- Entries shown:
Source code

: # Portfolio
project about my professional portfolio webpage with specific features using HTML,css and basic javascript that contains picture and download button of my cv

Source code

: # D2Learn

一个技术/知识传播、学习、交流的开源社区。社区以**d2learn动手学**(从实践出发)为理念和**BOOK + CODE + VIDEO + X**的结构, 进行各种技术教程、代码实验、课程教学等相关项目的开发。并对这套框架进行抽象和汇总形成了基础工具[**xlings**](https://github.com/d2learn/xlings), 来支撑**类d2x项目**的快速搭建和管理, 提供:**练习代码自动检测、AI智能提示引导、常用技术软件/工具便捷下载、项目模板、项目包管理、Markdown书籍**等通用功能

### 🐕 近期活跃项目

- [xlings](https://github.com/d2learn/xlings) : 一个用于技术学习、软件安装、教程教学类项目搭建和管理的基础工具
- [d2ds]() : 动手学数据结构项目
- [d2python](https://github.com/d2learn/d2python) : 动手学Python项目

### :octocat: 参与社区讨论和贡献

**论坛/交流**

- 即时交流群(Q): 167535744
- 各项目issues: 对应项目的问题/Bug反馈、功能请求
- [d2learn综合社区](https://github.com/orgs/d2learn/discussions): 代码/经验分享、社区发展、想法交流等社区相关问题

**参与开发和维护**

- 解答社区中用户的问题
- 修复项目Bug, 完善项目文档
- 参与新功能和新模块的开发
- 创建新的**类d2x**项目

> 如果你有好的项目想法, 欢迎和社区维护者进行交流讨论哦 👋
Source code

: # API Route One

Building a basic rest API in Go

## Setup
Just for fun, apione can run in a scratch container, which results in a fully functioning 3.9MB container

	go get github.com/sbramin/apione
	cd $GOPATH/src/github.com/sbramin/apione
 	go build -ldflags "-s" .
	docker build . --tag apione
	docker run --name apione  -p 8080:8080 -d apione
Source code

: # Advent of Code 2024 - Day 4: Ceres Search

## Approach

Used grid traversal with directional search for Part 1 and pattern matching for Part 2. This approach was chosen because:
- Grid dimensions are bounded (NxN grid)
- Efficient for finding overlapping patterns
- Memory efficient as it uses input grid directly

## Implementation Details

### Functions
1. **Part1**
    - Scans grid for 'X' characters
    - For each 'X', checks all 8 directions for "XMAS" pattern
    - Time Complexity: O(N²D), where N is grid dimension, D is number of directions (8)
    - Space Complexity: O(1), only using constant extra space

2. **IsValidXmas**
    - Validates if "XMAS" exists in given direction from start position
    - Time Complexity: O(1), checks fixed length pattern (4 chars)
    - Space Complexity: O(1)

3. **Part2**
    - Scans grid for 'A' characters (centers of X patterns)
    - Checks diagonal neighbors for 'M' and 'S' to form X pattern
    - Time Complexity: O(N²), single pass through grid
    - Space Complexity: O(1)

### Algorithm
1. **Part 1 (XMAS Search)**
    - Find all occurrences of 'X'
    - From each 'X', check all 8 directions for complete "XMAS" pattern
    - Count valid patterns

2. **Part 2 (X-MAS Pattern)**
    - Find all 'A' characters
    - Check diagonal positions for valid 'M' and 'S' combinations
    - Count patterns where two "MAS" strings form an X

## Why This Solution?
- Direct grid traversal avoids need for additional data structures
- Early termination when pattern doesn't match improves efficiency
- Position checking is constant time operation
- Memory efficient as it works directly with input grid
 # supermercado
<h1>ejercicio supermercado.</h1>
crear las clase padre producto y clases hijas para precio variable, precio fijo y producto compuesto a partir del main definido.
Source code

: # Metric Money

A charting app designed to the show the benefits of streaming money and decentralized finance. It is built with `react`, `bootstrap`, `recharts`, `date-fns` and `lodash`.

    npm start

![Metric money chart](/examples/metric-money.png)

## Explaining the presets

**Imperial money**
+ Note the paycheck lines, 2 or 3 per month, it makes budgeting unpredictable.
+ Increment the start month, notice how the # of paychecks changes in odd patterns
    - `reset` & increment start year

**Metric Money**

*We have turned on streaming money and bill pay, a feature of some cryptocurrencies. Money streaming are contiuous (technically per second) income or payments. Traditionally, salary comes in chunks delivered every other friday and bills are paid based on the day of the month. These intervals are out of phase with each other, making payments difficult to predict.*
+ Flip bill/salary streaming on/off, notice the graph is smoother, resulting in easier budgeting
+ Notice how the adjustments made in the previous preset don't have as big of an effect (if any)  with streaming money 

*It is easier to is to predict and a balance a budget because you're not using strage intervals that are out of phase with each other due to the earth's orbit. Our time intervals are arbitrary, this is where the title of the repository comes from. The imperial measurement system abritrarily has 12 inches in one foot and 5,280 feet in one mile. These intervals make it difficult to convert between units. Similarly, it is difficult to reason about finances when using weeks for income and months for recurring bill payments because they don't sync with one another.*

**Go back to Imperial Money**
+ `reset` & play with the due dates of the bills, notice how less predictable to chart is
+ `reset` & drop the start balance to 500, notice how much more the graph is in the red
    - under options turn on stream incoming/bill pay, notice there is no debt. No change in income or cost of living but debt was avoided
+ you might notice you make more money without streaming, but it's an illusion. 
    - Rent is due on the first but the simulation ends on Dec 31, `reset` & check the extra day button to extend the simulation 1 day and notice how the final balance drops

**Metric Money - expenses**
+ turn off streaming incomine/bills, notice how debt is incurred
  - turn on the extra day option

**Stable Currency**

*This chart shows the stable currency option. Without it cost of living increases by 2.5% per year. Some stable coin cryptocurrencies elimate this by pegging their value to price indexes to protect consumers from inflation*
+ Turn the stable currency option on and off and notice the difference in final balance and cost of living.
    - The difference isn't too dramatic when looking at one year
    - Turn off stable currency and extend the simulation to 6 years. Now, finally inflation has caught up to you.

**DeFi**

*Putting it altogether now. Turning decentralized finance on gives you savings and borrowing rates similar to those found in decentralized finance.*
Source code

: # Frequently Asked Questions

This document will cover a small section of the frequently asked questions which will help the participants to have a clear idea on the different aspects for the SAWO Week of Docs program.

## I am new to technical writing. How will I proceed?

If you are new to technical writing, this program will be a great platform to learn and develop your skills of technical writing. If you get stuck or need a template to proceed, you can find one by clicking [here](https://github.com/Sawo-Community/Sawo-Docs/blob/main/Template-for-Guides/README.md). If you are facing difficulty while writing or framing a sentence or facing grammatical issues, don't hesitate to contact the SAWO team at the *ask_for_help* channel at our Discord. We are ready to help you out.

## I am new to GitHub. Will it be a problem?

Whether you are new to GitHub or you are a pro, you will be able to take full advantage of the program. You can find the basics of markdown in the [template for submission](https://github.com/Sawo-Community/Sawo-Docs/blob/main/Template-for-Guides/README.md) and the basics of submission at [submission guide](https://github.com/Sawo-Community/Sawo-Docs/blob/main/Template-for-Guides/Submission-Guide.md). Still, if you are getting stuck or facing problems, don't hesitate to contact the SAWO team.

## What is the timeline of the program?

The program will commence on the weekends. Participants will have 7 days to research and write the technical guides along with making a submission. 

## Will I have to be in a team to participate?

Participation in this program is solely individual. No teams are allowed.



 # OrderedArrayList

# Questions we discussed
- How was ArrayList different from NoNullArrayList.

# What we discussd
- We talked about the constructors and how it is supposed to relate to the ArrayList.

- Exercise requirements: Word for word, copy the material above.

- Task solution:
Source code

: # Portfolio
project about my professional portfolio webpage with specific features using HTML,css and basic javascript that contains picture and download button of my cv

Source code

: # D2Learn

一个技术/知识传播、学习、交流的开源社区。社区以**d2learn动手学**(从实践出发)为理念和**BOOK + CODE + VIDEO + X**的结构, 进行各种技术教程、代码实验、课程教学等相关项目的开发。并对这套框架进行抽象和汇总形成了基础工具[**xlings**](https://github.com/d2learn/xlings), 来支撑**类d2x项目**的快速搭建和管理, 提供:**练习代码自动检测、AI智能提示引导、常用技术软件/工具便捷下载、项目模板、项目包管理、Markdown书籍**等通用功能

### 🐕 近期活跃项目

- [xlings](https://github.com/d2learn/xlings) : 一个用于技术学习、软件安装、教程教学类项目搭建和管理的基础工具
- [d2ds]() : 动手学数据结构项目
- [d2python](https://github.com/d2learn/d2python) : 动手学Python项目

### :octocat: 参与社区讨论和贡献

**论坛/交流**

- 即时交流群(Q): 167535744
- 各项目issues: 对应项目的问题/Bug反馈、功能请求
- [d2learn综合社区](https://github.com/orgs/d2learn/discussions): 代码/经验分享、社区发展、想法交流等社区相关问题

**参与开发和维护**

- 解答社区中用户的问题
- 修复项目Bug, 完善项目文档
- 参与新功能和新模块的开发
- 创建新的**类d2x**项目

> 如果你有好的项目想法, 欢迎和社区维护者进行交流讨论哦 👋
Source code

: # API Route One

Building a basic rest API in Go

## Setup
Just for fun, apione can run in a scratch container, which results in a fully functioning 3.9MB container

	go get github.com/sbramin/apione
	cd $GOPATH/src/github.com/sbramin/apione
 	go build -ldflags "-s" .
	docker build . --tag apione
	docker run --name apione  -p 8080:8080 -d apione
Source code

: # Advent of Code 2024 - Day 4: Ceres Search

## Approach

Used grid traversal with directional search for Part 1 and pattern matching for Part 2. This approach was chosen because:
- Grid dimensions are bounded (NxN grid)
- Efficient for finding overlapping patterns
- Memory efficient as it uses input grid directly

## Implementation Details

### Functions
1. **Part1**
    - Scans grid for 'X' characters
    - For each 'X', checks all 8 directions for "XMAS" pattern
    - Time Complexity: O(N²D), where N is grid dimension, D is number of directions (8)
    - Space Complexity: O(1), only using constant extra space

2. **IsValidXmas**
    - Validates if "XMAS" exists in given direction from start position
    - Time Complexity: O(1), checks fixed length pattern (4 chars)
    - Space Complexity: O(1)

3. **Part2**
    - Scans grid for 'A' characters (centers of X patterns)
    - Checks diagonal neighbors for 'M' and 'S' to form X pattern
    - Time Complexity: O(N²), single pass through grid
    - Space Complexity: O(1)

### Algorithm
1. **Part 1 (XMAS Search)**
    - Find all occurrences of 'X'
    - From each 'X', check all 8 directions for complete "XMAS" pattern
    - Count valid patterns

2. **Part 2 (X-MAS Pattern)**
    - Find all 'A' characters
    - Check diagonal positions for valid 'M' and 'S' combinations
    - Count patterns where two "MAS" strings form an X

## Why This Solution?
- Direct grid traversal avoids need for additional data structures
- Early termination when pattern doesn't match improves efficiency
- Position checking is constant time operation
- Memory efficient as it works directly with input grid
 # supermercado
<h1>ejercicio supermercado.</h1>
crear las clase padre producto y clases hijas para precio variable, precio fijo y producto compuesto a partir del main definido.
Source code

: # Metric Money

A charting app designed to the show the benefits of streaming money and decentralized finance. It is built with `react`, `bootstrap`, `recharts`, `date-fns` and `lodash`.

    npm start

![Metric money chart](/examples/metric-money.png)

## Explaining the presets

**Imperial money**
+ Note the paycheck lines, 2 or 3 per month, it makes budgeting unpredictable.
+ Increment the start month, notice how the # of paychecks changes in odd patterns
    - `reset` & increment start year

**Metric Money**

*We have turned on streaming money and bill pay, a feature of some cryptocurrencies. Money streaming are contiuous (technically per second) income or payments. Traditionally, salary comes in chunks delivered every other friday and bills are paid based on the day of the month. These intervals are out of phase with each other, making payments difficult to predict.*
+ Flip bill/salary streaming on/off, notice the graph is smoother, resulting in easier budgeting
+ Notice how the adjustments made in the previous preset don't have as big of an effect (if any)  with streaming money 

*It is easier to is to predict and a balance a budget because you're not using strage intervals that are out of phase with each other due to the earth's orbit. Our time intervals are arbitrary, this is where the title of the repository comes from. The imperial measurement system abritrarily has 12 inches in one foot and 5,280 feet in one mile. These intervals make it difficult to convert between units. Similarly, it is difficult to reason about finances when using weeks for income and months for recurring bill payments because they don't sync with one another.*

**Go back to Imperial Money**
+ `reset` & play with the due dates of the bills, notice how less predictable to chart is
+ `reset` & drop the start balance to 500, notice how much more the graph is in the red
    - under options turn on stream incoming/bill pay, notice there is no debt. No change in income or cost of living but debt was avoided
+ you might notice you make more money without streaming, but it's an illusion. 
    - Rent is due on the first but the simulation ends on Dec 31, `reset` & check the extra day button to extend the simulation 1 day and notice how the final balance drops

**Metric Money - expenses**
+ turn off streaming incomine/bills, notice how debt is incurred
  - turn on the extra day option

**Stable Currency**

*This chart shows the stable currency option. Without it cost of living increases by 2.5% per year. Some stable coin cryptocurrencies elimate this by pegging their value to price indexes to protect consumers from inflation*
+ Turn the stable currency option on and off and notice the difference in final balance and cost of living.
    - The difference isn't too dramatic when looking at one year
    - Turn off stable currency and extend the simulation to 6 years. Now, finally inflation has caught up to you.

**DeFi**

*Putting it altogether now. Turning decentralized finance on gives you savings and borrowing rates similar to those found in decentralized finance.*
Source code

: # Frequently Asked Questions

This document will cover a small section of the frequently asked questions which will help the participants to have a clear idea on the different aspects for the SAWO Week of Docs program.

## I am new to technical writing. How will I proceed?

If you are new to technical writing, this program will be a great platform to learn and develop your skills of technical writing. If you get stuck or need a template to proceed, you can find one by clicking [here](https://github.com/Sawo-Community/Sawo-Docs/blob/main/Template-for-Guides/README.md). If you are facing difficulty while writing or framing a sentence or facing grammatical issues, don't hesitate to contact the SAWO team at the *ask_for_help* channel at our Discord. We are ready to help you out.

## I am new to GitHub. Will it be a problem?

Whether you are new to GitHub or you are a pro, you will be able to take full advantage of the program. You can find the basics of markdown in the [template for submission](https://github.com/Sawo-Community/Sawo-Docs/blob/main/Template-for-Guides/README.md) and the basics of submission at [submission guide](https://github.com/Sawo-Community/Sawo-Docs/blob/main/Template-for-Guides/Submission-Guide.md). Still, if you are getting stuck or facing problems, don't hesitate to contact the SAWO team.

## What is the timeline of the program?

The program will commence on the weekends. Participants will have 7 days to research and write the technical guides along with making a submission. 

## Will I have to be in a team to participate?

Participation in this program is solely individual. No teams are allowed.



 # OrderedArrayList

# Questions we discussed
- How was ArrayList different from NoNullArrayList.

# What we discussd
- We talked about the constructors and how it is supposed to relate to the ArrayList.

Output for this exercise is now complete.